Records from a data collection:
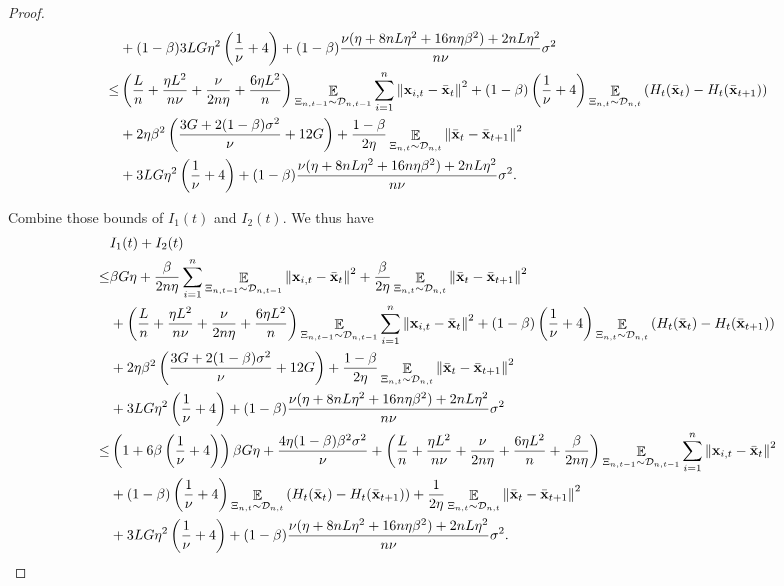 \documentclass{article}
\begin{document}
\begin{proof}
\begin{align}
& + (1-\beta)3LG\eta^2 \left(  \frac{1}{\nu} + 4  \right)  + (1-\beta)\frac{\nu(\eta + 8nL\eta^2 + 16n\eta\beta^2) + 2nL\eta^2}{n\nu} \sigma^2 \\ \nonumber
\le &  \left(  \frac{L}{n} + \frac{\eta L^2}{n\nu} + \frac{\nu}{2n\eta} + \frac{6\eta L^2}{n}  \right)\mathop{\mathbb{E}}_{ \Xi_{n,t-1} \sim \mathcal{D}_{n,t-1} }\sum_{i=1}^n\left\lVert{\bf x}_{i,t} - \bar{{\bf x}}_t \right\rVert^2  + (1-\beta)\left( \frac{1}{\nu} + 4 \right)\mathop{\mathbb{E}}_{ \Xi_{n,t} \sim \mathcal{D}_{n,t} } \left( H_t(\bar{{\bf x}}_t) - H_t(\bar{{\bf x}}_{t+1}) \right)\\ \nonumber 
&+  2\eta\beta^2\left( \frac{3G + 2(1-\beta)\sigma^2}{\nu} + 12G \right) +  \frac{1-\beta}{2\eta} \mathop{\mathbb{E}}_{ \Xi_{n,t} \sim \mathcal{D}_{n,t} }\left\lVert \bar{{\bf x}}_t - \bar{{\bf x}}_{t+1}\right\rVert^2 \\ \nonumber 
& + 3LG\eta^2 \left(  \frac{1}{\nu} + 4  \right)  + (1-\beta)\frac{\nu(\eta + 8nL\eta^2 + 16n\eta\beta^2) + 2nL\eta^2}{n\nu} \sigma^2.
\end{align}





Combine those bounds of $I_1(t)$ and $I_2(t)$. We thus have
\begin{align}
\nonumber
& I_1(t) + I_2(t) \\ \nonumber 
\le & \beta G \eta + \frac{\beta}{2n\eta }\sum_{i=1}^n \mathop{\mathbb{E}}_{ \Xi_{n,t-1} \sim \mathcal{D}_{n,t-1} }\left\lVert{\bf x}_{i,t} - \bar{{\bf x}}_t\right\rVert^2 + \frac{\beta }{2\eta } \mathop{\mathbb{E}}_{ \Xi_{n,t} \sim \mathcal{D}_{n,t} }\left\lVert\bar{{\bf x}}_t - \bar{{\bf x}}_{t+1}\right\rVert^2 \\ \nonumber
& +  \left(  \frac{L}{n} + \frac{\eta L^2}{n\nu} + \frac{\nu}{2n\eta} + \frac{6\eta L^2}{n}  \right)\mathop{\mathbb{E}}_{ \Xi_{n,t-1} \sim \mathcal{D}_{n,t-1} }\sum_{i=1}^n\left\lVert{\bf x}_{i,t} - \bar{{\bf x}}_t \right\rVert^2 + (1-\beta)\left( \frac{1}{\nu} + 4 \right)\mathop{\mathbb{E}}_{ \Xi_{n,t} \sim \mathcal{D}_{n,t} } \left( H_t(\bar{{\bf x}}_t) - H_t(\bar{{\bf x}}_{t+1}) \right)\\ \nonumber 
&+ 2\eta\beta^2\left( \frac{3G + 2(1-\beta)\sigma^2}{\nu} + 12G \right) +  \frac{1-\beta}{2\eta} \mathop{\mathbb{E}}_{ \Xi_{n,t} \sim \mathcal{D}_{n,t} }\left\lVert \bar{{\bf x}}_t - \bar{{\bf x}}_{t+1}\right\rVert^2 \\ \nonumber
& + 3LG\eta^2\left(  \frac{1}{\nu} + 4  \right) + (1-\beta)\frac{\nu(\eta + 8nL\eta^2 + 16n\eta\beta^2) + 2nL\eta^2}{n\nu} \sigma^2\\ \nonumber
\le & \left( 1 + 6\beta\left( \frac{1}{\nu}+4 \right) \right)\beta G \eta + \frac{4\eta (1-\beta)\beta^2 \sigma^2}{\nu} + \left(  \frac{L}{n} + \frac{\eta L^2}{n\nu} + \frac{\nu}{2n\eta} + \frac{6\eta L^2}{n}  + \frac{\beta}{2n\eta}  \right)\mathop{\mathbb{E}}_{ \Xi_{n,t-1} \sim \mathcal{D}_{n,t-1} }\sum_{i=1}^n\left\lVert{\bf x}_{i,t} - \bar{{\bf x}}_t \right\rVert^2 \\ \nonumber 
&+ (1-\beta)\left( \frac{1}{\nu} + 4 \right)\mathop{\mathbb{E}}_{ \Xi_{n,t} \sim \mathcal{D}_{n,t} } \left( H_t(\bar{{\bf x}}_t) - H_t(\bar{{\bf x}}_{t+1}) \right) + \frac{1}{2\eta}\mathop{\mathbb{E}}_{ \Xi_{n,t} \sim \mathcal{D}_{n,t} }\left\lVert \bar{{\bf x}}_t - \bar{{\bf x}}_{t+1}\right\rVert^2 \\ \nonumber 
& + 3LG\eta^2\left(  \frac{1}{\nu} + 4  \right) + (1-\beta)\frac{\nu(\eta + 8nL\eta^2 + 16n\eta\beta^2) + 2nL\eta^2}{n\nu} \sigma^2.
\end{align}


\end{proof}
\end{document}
==
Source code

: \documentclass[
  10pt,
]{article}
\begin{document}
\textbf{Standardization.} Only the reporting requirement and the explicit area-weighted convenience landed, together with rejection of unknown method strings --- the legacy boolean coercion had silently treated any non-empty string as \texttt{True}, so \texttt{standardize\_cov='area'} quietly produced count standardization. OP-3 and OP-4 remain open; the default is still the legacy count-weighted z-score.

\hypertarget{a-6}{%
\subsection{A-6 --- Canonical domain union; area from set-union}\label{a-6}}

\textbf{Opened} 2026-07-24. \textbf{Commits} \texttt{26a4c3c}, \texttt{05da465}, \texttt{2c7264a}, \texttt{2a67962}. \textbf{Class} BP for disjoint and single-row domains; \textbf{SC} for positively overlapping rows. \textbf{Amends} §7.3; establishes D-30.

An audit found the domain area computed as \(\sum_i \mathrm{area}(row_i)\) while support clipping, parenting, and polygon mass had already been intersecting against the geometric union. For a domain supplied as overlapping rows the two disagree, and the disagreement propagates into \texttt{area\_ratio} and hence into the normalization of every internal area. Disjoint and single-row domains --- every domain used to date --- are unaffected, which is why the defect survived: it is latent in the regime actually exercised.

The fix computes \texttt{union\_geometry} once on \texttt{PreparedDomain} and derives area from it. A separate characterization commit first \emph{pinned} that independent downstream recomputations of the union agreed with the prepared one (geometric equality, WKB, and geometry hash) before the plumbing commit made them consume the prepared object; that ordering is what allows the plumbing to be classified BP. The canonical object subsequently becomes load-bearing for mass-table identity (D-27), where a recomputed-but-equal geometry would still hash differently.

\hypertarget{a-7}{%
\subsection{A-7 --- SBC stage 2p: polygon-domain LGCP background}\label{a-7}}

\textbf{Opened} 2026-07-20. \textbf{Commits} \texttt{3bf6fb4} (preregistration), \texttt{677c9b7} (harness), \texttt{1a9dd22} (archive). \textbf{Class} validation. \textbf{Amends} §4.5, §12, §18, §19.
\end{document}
---
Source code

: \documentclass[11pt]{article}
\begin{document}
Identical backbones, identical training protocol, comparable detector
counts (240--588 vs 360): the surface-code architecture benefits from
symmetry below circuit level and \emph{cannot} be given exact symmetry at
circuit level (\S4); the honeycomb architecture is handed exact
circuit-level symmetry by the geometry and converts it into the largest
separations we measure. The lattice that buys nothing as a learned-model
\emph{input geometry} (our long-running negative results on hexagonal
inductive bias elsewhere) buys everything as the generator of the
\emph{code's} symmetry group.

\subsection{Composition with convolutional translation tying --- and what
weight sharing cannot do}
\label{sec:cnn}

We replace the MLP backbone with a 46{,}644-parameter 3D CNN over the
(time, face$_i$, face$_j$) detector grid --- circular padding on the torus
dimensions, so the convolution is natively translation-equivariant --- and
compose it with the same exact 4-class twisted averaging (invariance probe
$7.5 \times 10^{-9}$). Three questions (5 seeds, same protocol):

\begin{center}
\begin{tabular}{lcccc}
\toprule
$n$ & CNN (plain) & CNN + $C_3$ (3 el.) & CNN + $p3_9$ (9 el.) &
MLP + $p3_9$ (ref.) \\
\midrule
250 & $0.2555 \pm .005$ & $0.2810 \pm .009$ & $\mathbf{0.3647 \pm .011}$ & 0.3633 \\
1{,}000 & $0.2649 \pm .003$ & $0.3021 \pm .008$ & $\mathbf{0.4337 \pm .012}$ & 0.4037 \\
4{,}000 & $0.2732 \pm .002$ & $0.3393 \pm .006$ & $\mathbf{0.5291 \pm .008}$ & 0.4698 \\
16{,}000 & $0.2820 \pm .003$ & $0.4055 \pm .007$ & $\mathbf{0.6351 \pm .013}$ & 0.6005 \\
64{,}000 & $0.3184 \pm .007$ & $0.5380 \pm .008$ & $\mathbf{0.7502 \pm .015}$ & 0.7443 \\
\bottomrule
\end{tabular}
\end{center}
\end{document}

EXERCISE DESCRIPTION: Determine the number of lines above holding the string "translation". Reply with it and nothing more.

WRITTEN REPLY: 2